The feature is called "Primitive Shader", implying that it is fully programmable shader based culling system. It is not fixed function hardware. If I understood properly, the developer needs to write these primitive shaders to improve the culling rate. So far no graphics API exposes this feature. There's also discussion about the possibility of AMD autogenerating these primitive shaders in the future drivers. Without full spec of the system, I can't really say whether this is possible in the general case, and how hard problem it is to solve.
GPU culling was originally designed to avoid GCN2 hardware bottlenecks (consoles). GCN3, GCN4 and GCN5 all reduced geometry related bottlenecks, making techniques like these slightly less useful. There's still lots of GCN1/GCN2 cards around. For example R7 360, R9 390 and 390X were GCN2 based. Only 380, 380X and Fury used GCN3. Also in 400 series, everything below R7 460 is based on GCN2 and GCN1.
GCNs geometry bottleneck is mostly visible when you have high triangle per pixel density. Consoles render usually at 900p or 1080p. This is 2x-3x less pixels than 1440p. GPU executes significantly less pixel shader instances on average per each triangle at 900p vs 1440p. This results in significantly worse GPU utilization when geometry is the bottleneck. Result = culling gives a significant advantage.
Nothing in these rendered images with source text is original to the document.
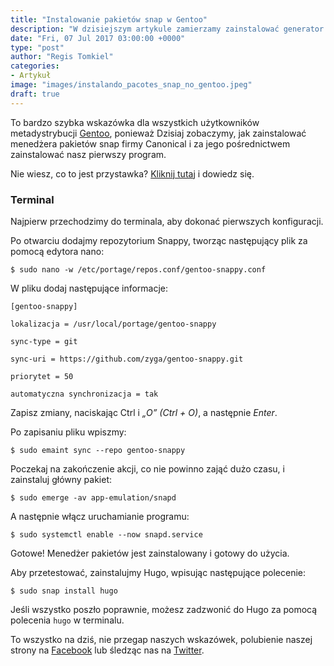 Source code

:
 ```yaml
---
title: "Instalowanie pakietów snap w Gentoo"
description: "W dzisiejszym artykule zamierzamy zainstalować generator stron statycznych Hugo w meta-dystrybucji Gentoo GNU/Linux."
date: "Fri, 07 Jul 2017 03:00:00 +0000"
type: "post"
author: "Regis Tomkiel"
categories: 
- Artykuł
image: "images/instalando_pacotes_snap_no_gentoo.jpeg"
draft: true
---
```


To bardzo szybka wskazówka dla wszystkich użytkowników metadystrybucji [Gentoo](//www.gentoo.org/ "Poznaj Gentoo GNU/Linux"), ponieważ Dzisiaj zobaczymy, jak zainstalować menedżera pakietów snap firmy Canonical i za jego pośrednictwem zainstalować nasz pierwszy program.  

Nie wiesz, co to jest przystawka? [Kliknij tutaj](//blog.doseextra.com/o-que-sao-ubuntu-snaps/ "Co to jest przystawka?") i dowiedz się.


### Terminal


Najpierw przechodzimy do terminala, aby dokonać pierwszych konfiguracji.


Po otwarciu dodajmy repozytorium Snappy, tworząc następujący plik za pomocą edytora nano:


`$ sudo nano -w /etc/portage/repos.conf/gentoo-snappy.conf`


W pliku dodaj następujące informacje:  

`[gentoo-snappy]`  

`lokalizacja = /usr/local/portage/gentoo-snappy`  

`sync-type = git`  

`sync-uri = https://github.com/zyga/gentoo-snappy.git`  

`priorytet = 50`  

`automatyczna synchronizacja = tak`


Zapisz zmiany, naciskając Ctrl i *„O” (Ctrl + O)*, a następnie *Enter*.  

Po zapisaniu pliku wpiszmy:  

`$ sudo emaint sync --repo gentoo-snappy`


Poczekaj na zakończenie akcji, co nie powinno zająć dużo czasu, i zainstaluj główny pakiet:  

`$ sudo emerge -av app-emulation/snapd`


A następnie włącz uruchamianie programu:


`$ sudo systemctl enable --now snapd.service`


Gotowe! Menedżer pakietów jest zainstalowany i gotowy do użycia.  

Aby przetestować, zainstalujmy Hugo, wpisując następujące polecenie:  

`$ sudo snap install hugo`


Jeśli wszystko poszło poprawnie, możesz zadzwonić do Hugo za pomocą polecenia `hugo` w terminalu.


To wszystko na dziś, nie przegap naszych wskazówek, polubienie naszej strony na [Facebook](//facebook.com/doseextra "Obserwuj nas na Facebooku") lub śledząc nas na [Twitter](//twitter.com/sitedoseextra "„Obserwuj").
GPU culling is still a very good technique, but the biggest impact can be seen on GCN1/GCN2 hardware and/or at lower rendering resolution. These benchmarks are 1440p on GCN5. Apparently the game doesn't have enough triangle density or depth complexity (occlusion) to see benefit of GPU culling in this scenario. We don't know exactly what their algorithm is doing. I am assuming their algorithm is similar to Frostbite's:
https://www.slideshare.net/gwihlidal/optimizing-the-graphics-pipeline-with-compute-gdc-2016. Frostbite's algorithm is designed for GCN2, but their algorithm still shows significant gains on GCN3 (Fury X), especially when culling is done using async compute. The culling cost could be easily reduced by removing some culling steps that modern GPUs handle efficiently.